• Exercise prompt: An exact reproduction of the data below is expected, free of images.

• Data for this task:

===============

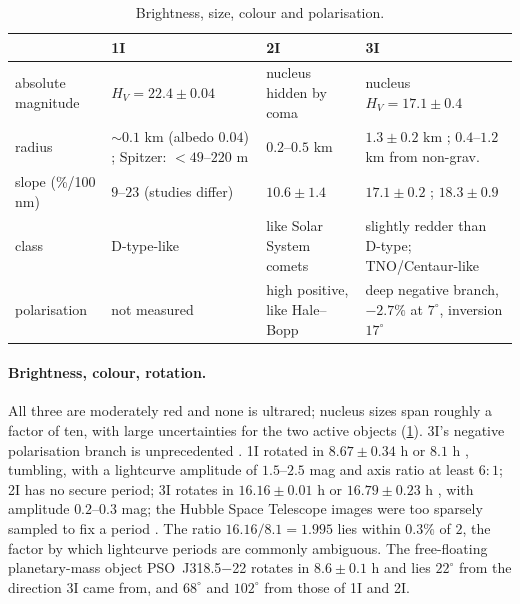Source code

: \documentclass[11pt]{article}
\theoremstyle{definition}\newtheorem{definition}[theorem]{Definition}
\theoremstyle{remark}\newtheorem{remark}[theorem]{Remark}
\begin{document}
\begin{table}[!htb]\centering\small\setlength{\tabcolsep}{4pt}
\begin{tabular}{@{}>{\raggedright\arraybackslash}p{2.4cm}>{\raggedright\arraybackslash}p{3.7cm}>{\raggedright\arraybackslash}p{3.7cm}>{\raggedright\arraybackslash}p{4.5cm}@{}}\toprule
 & 1I & 2I & 3I\\\midrule
absolute magnitude & $H_V=22.4\pm0.04$ \cite{ISSI19} & nucleus hidden by coma & nucleus $H_V=17.1\pm0.4$ \cite{Hui26}\\
radius & $\sim0.1$ km (albedo $0.04$) \cite{Meech17}; Spitzer: $<49$--$220$ m \cite{Trilling18} & $0.2$--$0.5$ km \cite{Jewitt20} & $1.3\pm0.2$ km \cite{Hui26}; $0.4$--$1.2$ km from non-grav.\ \cite{Thoss26}\\
slope (\%/100 nm) & $9$--$23$ (studies differ) \cite{ISSI19} & $10.6\pm1.4$ \cite{Hui20} & $17.1\pm0.2$ \cite{Seligman25}; $18.3\pm0.9$ \cite{dlFM25}\\
class & D-type-like & like Solar System comets & slightly redder than D-type; TNO/Centaur-like\\
polarisation & not measured & high positive, like Hale--Bopp \cite{Bagnulo21} & deep negative branch, $-2.7\%$ at $7^\circ$, inversion $17^\circ$ \cite{Gray25}\\\bottomrule
\end{tabular}
\caption{Brightness, size, colour and polarisation.}\label{tab:isophot}
\end{table}

\paragraph{Brightness, colour, rotation.} All three are moderately red and none is ultrared; nucleus sizes span roughly a factor of ten, with large uncertainties for the two active objects (\cref{tab:isophot}). 3I's negative polarisation branch is unprecedented \cite{Gray25}. 1I rotated in $8.67\pm0.34$ h \cite{ISSI19} or $8.1$ h \cite{Bolin18}, tumbling, with a lightcurve amplitude of $1.5$--$2.5$ mag and axis ratio at least $6{:}1$; 2I has no secure period; 3I rotates in $16.16\pm0.01$ h \cite{SantanaRos25} or $16.79\pm0.23$ h \cite{dlFM25}, with amplitude $0.2$--$0.3$ mag; the Hubble Space Telescope images were too sparsely sampled to fix a period \cite{Hui26}. The ratio $16.16/8.1=1.995$ lies within $0.3\%$ of $2$, the factor by which lightcurve periods are commonly ambiguous. The free-floating planetary-mass object PSO~J318.5$-$22 rotates in $8.6\pm0.1$ h \cite{Biller18} and lies $22^\circ$ from the direction 3I came from, and $68^\circ$ and $102^\circ$ from those of 1I and 2I.
\end{document}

===============

• Answer to the exercise:
Source code

: \documentclass[11pt]{article}
\theoremstyle{definition}\newtheorem{definition}[theorem]{Definition}
\theoremstyle{remark}\newtheorem{remark}[theorem]{Remark}
\begin{document}
\begin{table}[!htb]\centering\small\setlength{\tabcolsep}{4pt}
\begin{tabular}{@{}>{\raggedright\arraybackslash}p{2.4cm}>{\raggedright\arraybackslash}p{3.7cm}>{\raggedright\arraybackslash}p{3.7cm}>{\raggedright\arraybackslash}p{4.5cm}@{}}\toprule
 & 1I & 2I & 3I\\\midrule
absolute magnitude & $H_V=22.4\pm0.04$ \cite{ISSI19} & nucleus hidden by coma & nucleus $H_V=17.1\pm0.4$ \cite{Hui26}\\
radius & $\sim0.1$ km (albedo $0.04$) \cite{Meech17}; Spitzer: $<49$--$220$ m \cite{Trilling18} & $0.2$--$0.5$ km \cite{Jewitt20} & $1.3\pm0.2$ km \cite{Hui26}; $0.4$--$1.2$ km from non-grav.\ \cite{Thoss26}\\
slope (\%/100 nm) & $9$--$23$ (studies differ) \cite{ISSI19} & $10.6\pm1.4$ \cite{Hui20} & $17.1\pm0.2$ \cite{Seligman25}; $18.3\pm0.9$ \cite{dlFM25}\\
class & D-type-like & like Solar System comets & slightly redder than D-type; TNO/Centaur-like\\
polarisation & not measured & high positive, like Hale--Bopp \cite{Bagnulo21} & deep negative branch, $-2.7\%$ at $7^\circ$, inversion $17^\circ$ \cite{Gray25}\\\bottomrule
\end{tabular}
\caption{Brightness, size, colour and polarisation.}\label{tab:isophot}
\end{table}

\paragraph{Brightness, colour, rotation.} All three are moderately red and none is ultrared; nucleus sizes span roughly a factor of ten, with large uncertainties for the two active objects (\cref{tab:isophot}). 3I's negative polarisation branch is unprecedented \cite{Gray25}. 1I rotated in $8.67\pm0.34$ h \cite{ISSI19} or $8.1$ h \cite{Bolin18}, tumbling, with a lightcurve amplitude of $1.5$--$2.5$ mag and axis ratio at least $6{:}1$; 2I has no secure period; 3I rotates in $16.16\pm0.01$ h \cite{SantanaRos25} or $16.79\pm0.23$ h \cite{dlFM25}, with amplitude $0.2$--$0.3$ mag; the Hubble Space Telescope images were too sparsely sampled to fix a period \cite{Hui26}. The ratio $16.16/8.1=1.995$ lies within $0.3\%$ of $2$, the factor by which lightcurve periods are commonly ambiguous. The free-floating planetary-mass object PSO~J318.5$-$22 rotates in $8.6\pm0.1$ h \cite{Biller18} and lies $22^\circ$ from the direction 3I came from, and $68^\circ$ and $102^\circ$ from those of 1I and 2I.
\end{document}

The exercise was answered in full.